I interpret the spec as meaning that the two keys 'rendition' and 'renditions' would both be kept. Is that indeed what you want?
You wrote "quite long hashes"; unfortunately, that's rather vague. Descriptors such as "quite long", "fairly short" and so on, are highly subjective: often relative to the problem domain and the writer's experience. Actual numbers are much better; including other numbers such as available memory, disk size, etc. is better still (assuming they're relevant).
There's another issue with "quite long hashes". Does this refer to the number of key-value pairs or the actual length of the keys?
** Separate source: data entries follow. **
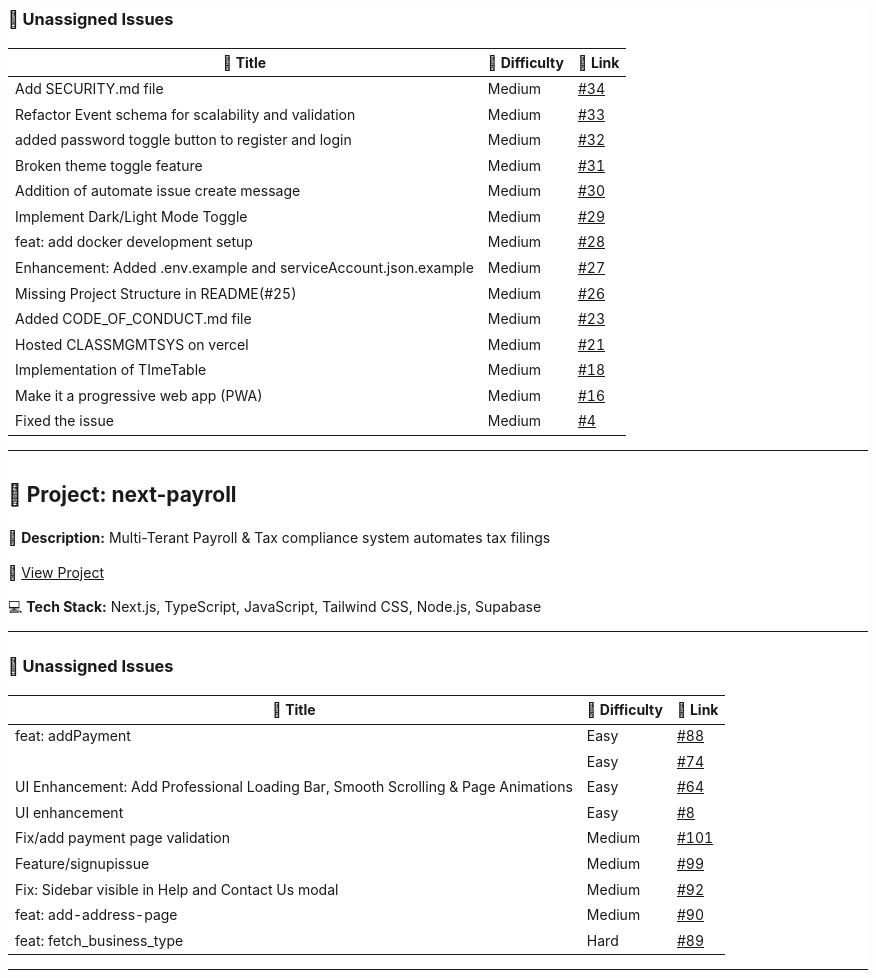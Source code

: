 
### 🐛 Unassigned Issues

| 🔖 Title | 🎯 Difficulty | 🔗 Link |
|----------|----------------|---------|
| Add SECURITY.md file | Medium | [#34](https://github.com/ShudarsanRegmi/ClassMgmtSysOS-/issues/34) |
| Refactor Event schema for scalability and validation | Medium | [#33](https://github.com/ShudarsanRegmi/ClassMgmtSysOS-/pull/33) |
| added password toggle button to register and login | Medium | [#32](https://github.com/ShudarsanRegmi/ClassMgmtSysOS-/pull/32) |
| Broken theme toggle feature | Medium | [#31](https://github.com/ShudarsanRegmi/ClassMgmtSysOS-/issues/31) |
| Addition of automate issue create message | Medium | [#30](https://github.com/ShudarsanRegmi/ClassMgmtSysOS-/issues/30) |
| Implement Dark/Light Mode Toggle | Medium | [#29](https://github.com/ShudarsanRegmi/ClassMgmtSysOS-/issues/29) |
| feat: add docker development setup | Medium | [#28](https://github.com/ShudarsanRegmi/ClassMgmtSysOS-/pull/28) |
| Enhancement: Added .env.example and serviceAccount.json.example | Medium | [#27](https://github.com/ShudarsanRegmi/ClassMgmtSysOS-/pull/27) |
| Missing Project Structure in README(#25) | Medium | [#26](https://github.com/ShudarsanRegmi/ClassMgmtSysOS-/pull/26) |
| Added CODE_OF_CONDUCT.md file | Medium | [#23](https://github.com/ShudarsanRegmi/ClassMgmtSysOS-/pull/23) |
| Hosted CLASSMGMTSYS on vercel | Medium | [#21](https://github.com/ShudarsanRegmi/ClassMgmtSysOS-/pull/21) |
| Implementation of TImeTable | Medium | [#18](https://github.com/ShudarsanRegmi/ClassMgmtSysOS-/issues/18) |
| Make it a progressive web app (PWA) | Medium | [#16](https://github.com/ShudarsanRegmi/ClassMgmtSysOS-/issues/16) |
| Fixed the issue | Medium | [#4](https://github.com/ShudarsanRegmi/ClassMgmtSysOS-/pull/4) |

---

## 📌 Project: next-payroll

📝 **Description:** Multi-Terant Payroll & Tax compliance system automates tax filings 

🔗 [View Project](https://github.com/sristy17/next-payroll)

💻 **Tech Stack:** Next.js, TypeScript, JavaScript, Tailwind CSS, Node.js, Supabase

---

### 🐛 Unassigned Issues

| 🔖 Title | 🎯 Difficulty | 🔗 Link |
|----------|----------------|---------|
| feat: addPayment | Easy | [#88](https://github.com/sristy17/next-payroll/issues/88) |
|  | Easy | [#74](https://github.com/sristy17/next-payroll/issues/74) |
| UI Enhancement: Add Professional Loading Bar, Smooth Scrolling & Page Animations | Easy | [#64](https://github.com/sristy17/next-payroll/issues/64) |
| UI enhancement | Easy | [#8](https://github.com/sristy17/next-payroll/issues/8) |
| Fix/add payment page validation | Medium | [#101](https://github.com/sristy17/next-payroll/pull/101) |
| Feature/signupissue | Medium | [#99](https://github.com/sristy17/next-payroll/pull/99) |
| Fix: Sidebar visible in Help and Contact Us modal | Medium | [#92](https://github.com/sristy17/next-payroll/pull/92) |
| feat: add-address-page | Medium | [#90](https://github.com/sristy17/next-payroll/issues/90) |
| feat: fetch_business_type | Hard | [#89](https://github.com/sristy17/next-payroll/issues/89) |

---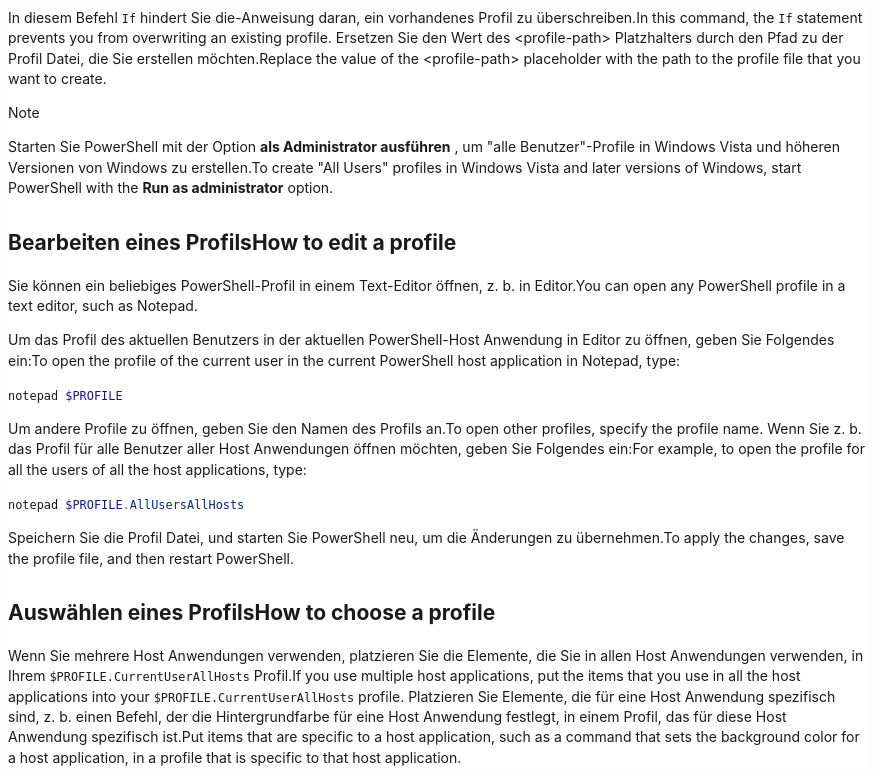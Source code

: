 <span data-ttu-id="2f8a1-169">In diesem Befehl `If` hindert Sie die-Anweisung daran, ein vorhandenes Profil zu überschreiben.</span><span class="sxs-lookup"><span data-stu-id="2f8a1-169">In this command, the `If` statement prevents you from overwriting an existing profile.</span></span> <span data-ttu-id="2f8a1-170">Ersetzen Sie den Wert des \<profile-path\> Platzhalters durch den Pfad zu der Profil Datei, die Sie erstellen möchten.</span><span class="sxs-lookup"><span data-stu-id="2f8a1-170">Replace the value of the \<profile-path\> placeholder with the path to the profile file that you want to create.</span></span>

> [!NOTE]
> <span data-ttu-id="2f8a1-171">Starten Sie PowerShell mit der Option **als Administrator ausführen** , um "alle Benutzer"-Profile in Windows Vista und höheren Versionen von Windows zu erstellen.</span><span class="sxs-lookup"><span data-stu-id="2f8a1-171">To create "All Users" profiles in Windows Vista and later versions of Windows, start PowerShell with the **Run as administrator** option.</span></span>

## <a name="how-to-edit-a-profile"></a><span data-ttu-id="2f8a1-172">Bearbeiten eines Profils</span><span class="sxs-lookup"><span data-stu-id="2f8a1-172">How to edit a profile</span></span>

<span data-ttu-id="2f8a1-173">Sie können ein beliebiges PowerShell-Profil in einem Text-Editor öffnen, z. b. in Editor.</span><span class="sxs-lookup"><span data-stu-id="2f8a1-173">You can open any PowerShell profile in a text editor, such as Notepad.</span></span>

<span data-ttu-id="2f8a1-174">Um das Profil des aktuellen Benutzers in der aktuellen PowerShell-Host Anwendung in Editor zu öffnen, geben Sie Folgendes ein:</span><span class="sxs-lookup"><span data-stu-id="2f8a1-174">To open the profile of the current user in the current PowerShell host application in Notepad, type:</span></span>

```powershell
notepad $PROFILE
```

<span data-ttu-id="2f8a1-175">Um andere Profile zu öffnen, geben Sie den Namen des Profils an.</span><span class="sxs-lookup"><span data-stu-id="2f8a1-175">To open other profiles, specify the profile name.</span></span> <span data-ttu-id="2f8a1-176">Wenn Sie z. b. das Profil für alle Benutzer aller Host Anwendungen öffnen möchten, geben Sie Folgendes ein:</span><span class="sxs-lookup"><span data-stu-id="2f8a1-176">For example, to open the profile for all the users of all the host applications, type:</span></span>

```powershell
notepad $PROFILE.AllUsersAllHosts
```

<span data-ttu-id="2f8a1-177">Speichern Sie die Profil Datei, und starten Sie PowerShell neu, um die Änderungen zu übernehmen.</span><span class="sxs-lookup"><span data-stu-id="2f8a1-177">To apply the changes, save the profile file, and then restart PowerShell.</span></span>

## <a name="how-to-choose-a-profile"></a><span data-ttu-id="2f8a1-178">Auswählen eines Profils</span><span class="sxs-lookup"><span data-stu-id="2f8a1-178">How to choose a profile</span></span>

<span data-ttu-id="2f8a1-179">Wenn Sie mehrere Host Anwendungen verwenden, platzieren Sie die Elemente, die Sie in allen Host Anwendungen verwenden, in Ihrem `$PROFILE.CurrentUserAllHosts` Profil.</span><span class="sxs-lookup"><span data-stu-id="2f8a1-179">If you use multiple host applications, put the items that you use in all the host applications into your `$PROFILE.CurrentUserAllHosts` profile.</span></span> <span data-ttu-id="2f8a1-180">Platzieren Sie Elemente, die für eine Host Anwendung spezifisch sind, z. b. einen Befehl, der die Hintergrundfarbe für eine Host Anwendung festlegt, in einem Profil, das für diese Host Anwendung spezifisch ist.</span><span class="sxs-lookup"><span data-stu-id="2f8a1-180">Put items that are specific to a host application, such as a command that sets the background color for a host application, in a profile that is specific to that host application.</span></span>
Your examples suggest the values are all just small integers so that's not a size issue: is that correct?
Another piece of information, that would be useful to know, is the percentage of "multi word" keys. The single word keys are not actually part of the processing (beyond possibly being deleted). If your hash contains a million keys, do we need to process 10, 1,000, 100,000 or 999,999 multi word keys? This could make a difference to how we formulate a solution. I wrote (above) "... doesn't use any ... sorting which may help efficiency": the information about how many multi word keys there are could help to determine if adding sorting would, in fact, result in better efficiency; it could also help in deciding what type of sorting would be best and where such sorting might occur.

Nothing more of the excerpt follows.